* EXERCISE DETAILS *
Where the word "description" appears in a line below, copy the whole line.

Stored data:
—————

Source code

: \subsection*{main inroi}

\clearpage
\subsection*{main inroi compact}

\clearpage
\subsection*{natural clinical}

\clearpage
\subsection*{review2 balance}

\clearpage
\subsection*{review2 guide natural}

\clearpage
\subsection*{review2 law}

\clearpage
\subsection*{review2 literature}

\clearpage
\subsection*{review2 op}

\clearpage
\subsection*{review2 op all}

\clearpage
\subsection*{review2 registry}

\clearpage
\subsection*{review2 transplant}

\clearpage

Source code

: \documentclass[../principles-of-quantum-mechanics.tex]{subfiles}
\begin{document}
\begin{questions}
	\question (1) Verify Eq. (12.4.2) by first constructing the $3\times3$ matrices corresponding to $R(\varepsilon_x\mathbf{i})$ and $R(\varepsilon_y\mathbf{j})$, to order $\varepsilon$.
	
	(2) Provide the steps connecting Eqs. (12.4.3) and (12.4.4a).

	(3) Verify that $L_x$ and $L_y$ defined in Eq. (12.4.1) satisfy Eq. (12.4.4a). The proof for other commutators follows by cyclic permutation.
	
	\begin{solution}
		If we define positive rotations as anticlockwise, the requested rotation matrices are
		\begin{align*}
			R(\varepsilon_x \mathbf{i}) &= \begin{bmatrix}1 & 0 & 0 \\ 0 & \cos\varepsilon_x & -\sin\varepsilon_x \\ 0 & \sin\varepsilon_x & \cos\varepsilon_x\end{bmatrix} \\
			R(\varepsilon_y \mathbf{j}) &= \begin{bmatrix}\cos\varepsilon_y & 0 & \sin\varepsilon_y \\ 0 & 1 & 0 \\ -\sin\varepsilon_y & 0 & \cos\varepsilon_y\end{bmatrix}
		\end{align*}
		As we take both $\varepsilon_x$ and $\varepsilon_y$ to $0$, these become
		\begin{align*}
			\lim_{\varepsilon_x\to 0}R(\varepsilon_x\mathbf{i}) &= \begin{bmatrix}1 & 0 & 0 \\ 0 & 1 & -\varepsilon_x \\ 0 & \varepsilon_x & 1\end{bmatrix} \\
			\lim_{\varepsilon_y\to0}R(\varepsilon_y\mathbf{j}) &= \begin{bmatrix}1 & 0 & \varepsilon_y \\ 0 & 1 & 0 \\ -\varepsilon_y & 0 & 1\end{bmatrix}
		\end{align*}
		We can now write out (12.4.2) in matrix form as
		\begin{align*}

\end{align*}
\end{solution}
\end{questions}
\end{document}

—————

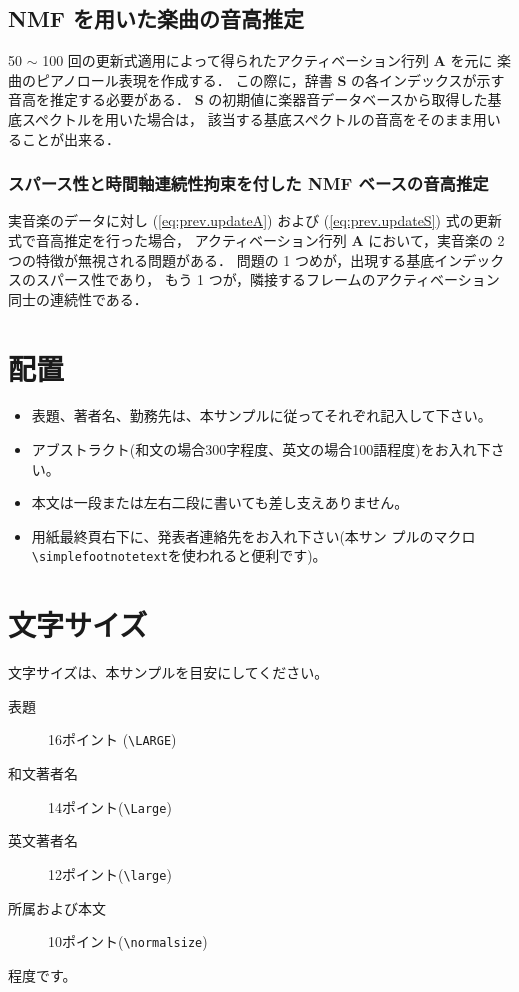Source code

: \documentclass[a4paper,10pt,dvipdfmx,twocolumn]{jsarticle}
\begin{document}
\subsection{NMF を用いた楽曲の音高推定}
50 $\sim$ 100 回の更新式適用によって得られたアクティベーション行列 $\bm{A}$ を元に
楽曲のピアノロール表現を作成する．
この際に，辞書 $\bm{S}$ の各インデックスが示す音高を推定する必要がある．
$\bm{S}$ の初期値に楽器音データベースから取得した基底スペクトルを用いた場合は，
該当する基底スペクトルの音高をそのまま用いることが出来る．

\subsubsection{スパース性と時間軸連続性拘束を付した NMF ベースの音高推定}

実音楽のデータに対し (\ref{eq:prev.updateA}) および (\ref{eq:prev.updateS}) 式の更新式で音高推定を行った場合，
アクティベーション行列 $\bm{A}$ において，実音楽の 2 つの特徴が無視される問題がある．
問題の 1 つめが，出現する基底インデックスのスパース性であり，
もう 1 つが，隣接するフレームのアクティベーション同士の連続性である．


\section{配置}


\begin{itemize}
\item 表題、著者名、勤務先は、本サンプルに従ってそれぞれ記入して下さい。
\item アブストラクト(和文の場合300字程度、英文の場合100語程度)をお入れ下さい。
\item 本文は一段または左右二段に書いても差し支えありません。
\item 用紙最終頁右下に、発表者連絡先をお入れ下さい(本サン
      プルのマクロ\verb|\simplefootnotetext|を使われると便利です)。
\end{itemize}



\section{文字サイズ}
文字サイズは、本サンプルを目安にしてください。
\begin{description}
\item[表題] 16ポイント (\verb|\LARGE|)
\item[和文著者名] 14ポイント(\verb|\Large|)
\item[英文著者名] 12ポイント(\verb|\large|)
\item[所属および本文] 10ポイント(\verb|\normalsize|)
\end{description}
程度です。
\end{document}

—————

* ANSWER BOX *
\begin{description}
\end{description}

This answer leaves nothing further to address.